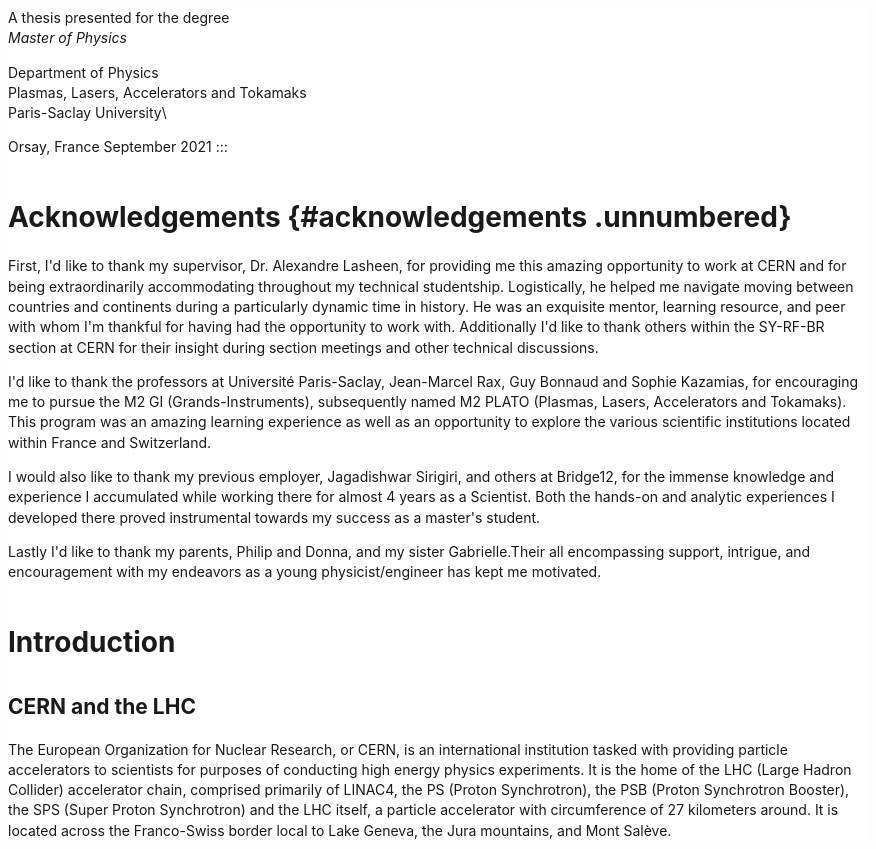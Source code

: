A thesis presented for the degree\
*Master of Physics*

Department of Physics\
Plasmas, Lasers, Accelerators and Tokamaks\
Paris-Saclay University\

Orsay, France September 2021
:::

# Acknowledgements {#acknowledgements .unnumbered}

First, I'd like to thank my supervisor, Dr. Alexandre Lasheen, for
providing me this amazing opportunity to work at CERN and for being
extraordinarily accommodating throughout my technical studentship.
Logistically, he helped me navigate moving between countries and
continents during a particularly dynamic time in history. He was an
exquisite mentor, learning resource, and peer with whom I'm thankful for
having had the opportunity to work with. Additionally I'd like to thank
others within the SY-RF-BR section at CERN for their insight during
section meetings and other technical discussions.

I'd like to thank the professors at Université Paris-Saclay, Jean-Marcel
Rax, Guy Bonnaud and Sophie Kazamias, for encouraging me to pursue the
M2 GI (Grands-Instruments), subsequently named M2 PLATO (Plasmas,
Lasers, Accelerators and Tokamaks). This program was an amazing learning
experience as well as an opportunity to explore the various scientific
institutions located within France and Switzerland.

I would also like to thank my previous employer, Jagadishwar Sirigiri,
and others at Bridge12, for the immense knowledge and experience I
accumulated while working there for almost 4 years as a Scientist. Both
the hands-on and analytic experiences I developed there proved
instrumental towards my success as a master's student.

Lastly I'd like to thank my parents, Philip and Donna, and my sister
Gabrielle.Their all encompassing support, intrigue, and encouragement
with my endeavors as a young physicist/engineer has kept me motivated.

# Introduction

## CERN and the LHC

The European Organization for Nuclear Research, or CERN, is an
international institution tasked with providing particle accelerators to
scientists for purposes of conducting high energy physics experiments.
It is the home of the LHC (Large Hadron Collider) accelerator chain,
comprised primarily of LINAC4, the PS (Proton Synchrotron), the PSB
(Proton Synchrotron Booster), the SPS (Super Proton Synchrotron) and the
LHC itself, a particle accelerator with circumference of 27 kilometers
around. It is located across the Franco-Swiss border local to Lake
Geneva, the Jura mountains, and Mont Salève.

────

**Task goal**
Copy word for word the stretch of entries above from the line that has "having had the" through the line that has "I'd like to thank the", both ends included, and nothing outside it.

**Reply to the exercise**
having had the opportunity to work with. Additionally I'd like to thank
others within the SY-RF-BR section at CERN for their insight during
section meetings and other technical discussions.

I'd like to thank the professors at Université Paris-Saclay, Jean-Marcel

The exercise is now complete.